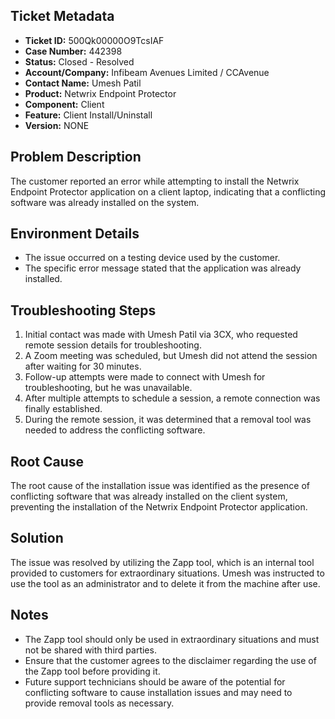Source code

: ## Ticket Metadata
- **Ticket ID:** 500Qk00000O9TcsIAF
- **Case Number:** 442398
- **Status:** Closed - Resolved
- **Account/Company:** Infibeam Avenues Limited / CCAvenue
- **Contact Name:** Umesh Patil
- **Product:** Netwrix Endpoint Protector
- **Component:** Client
- **Feature:** Client Install/Uninstall
- **Version:** NONE

## Problem Description
The customer reported an error while attempting to install the Netwrix Endpoint Protector application on a client laptop, indicating that a conflicting software was already installed on the system.

## Environment Details
- The issue occurred on a testing device used by the customer.
- The specific error message stated that the application was already installed.

## Troubleshooting Steps
1. Initial contact was made with Umesh Patil via 3CX, who requested remote session details for troubleshooting.
2. A Zoom meeting was scheduled, but Umesh did not attend the session after waiting for 30 minutes.
3. Follow-up attempts were made to connect with Umesh for troubleshooting, but he was unavailable.
4. After multiple attempts to schedule a session, a remote connection was finally established.
5. During the remote session, it was determined that a removal tool was needed to address the conflicting software.

## Root Cause
The root cause of the installation issue was identified as the presence of conflicting software that was already installed on the client system, preventing the installation of the Netwrix Endpoint Protector application.

## Solution
The issue was resolved by utilizing the Zapp tool, which is an internal tool provided to customers for extraordinary situations. Umesh was instructed to use the tool as an administrator and to delete it from the machine after use.

## Notes
- The Zapp tool should only be used in extraordinary situations and must not be shared with third parties.
- Ensure that the customer agrees to the disclaimer regarding the use of the Zapp tool before providing it.
- Future support technicians should be aware of the potential for conflicting software to cause installation issues and may need to provide removal tools as necessary.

## Work task
The entries are to be written out again exactly, though without any images.

## Response box
Source code

: ## Ticket Metadata
- **Ticket ID:** 500Qk00000O9TcsIAF
- **Case Number:** 442398
- **Status:** Closed - Resolved
- **Account/Company:** Infibeam Avenues Limited / CCAvenue
- **Contact Name:** Umesh Patil
- **Product:** Netwrix Endpoint Protector
- **Component:** Client
- **Feature:** Client Install/Uninstall
- **Version:** NONE

## Problem Description
The customer reported an error while attempting to install the Netwrix Endpoint Protector application on a client laptop, indicating that a conflicting software was already installed on the system.

## Environment Details
- The issue occurred on a testing device used by the customer.
- The specific error message stated that the application was already installed.

## Troubleshooting Steps
1. Initial contact was made with Umesh Patil via 3CX, who requested remote session details for troubleshooting.
2. A Zoom meeting was scheduled, but Umesh did not attend the session after waiting for 30 minutes.
3. Follow-up attempts were made to connect with Umesh for troubleshooting, but he was unavailable.
4. After multiple attempts to schedule a session, a remote connection was finally established.
5. During the remote session, it was determined that a removal tool was needed to address the conflicting software.

## Root Cause
The root cause of the installation issue was identified as the presence of conflicting software that was already installed on the client system, preventing the installation of the Netwrix Endpoint Protector application.

## Solution
The issue was resolved by utilizing the Zapp tool, which is an internal tool provided to customers for extraordinary situations. Umesh was instructed to use the tool as an administrator and to delete it from the machine after use.

## Notes
- The Zapp tool should only be used in extraordinary situations and must not be shared with third parties.
- Ensure that the customer agrees to the disclaimer regarding the use of the Zapp tool before providing it.
- Future support technicians should be aware of the potential for conflicting software to cause installation issues and may need to provide removal tools as necessary.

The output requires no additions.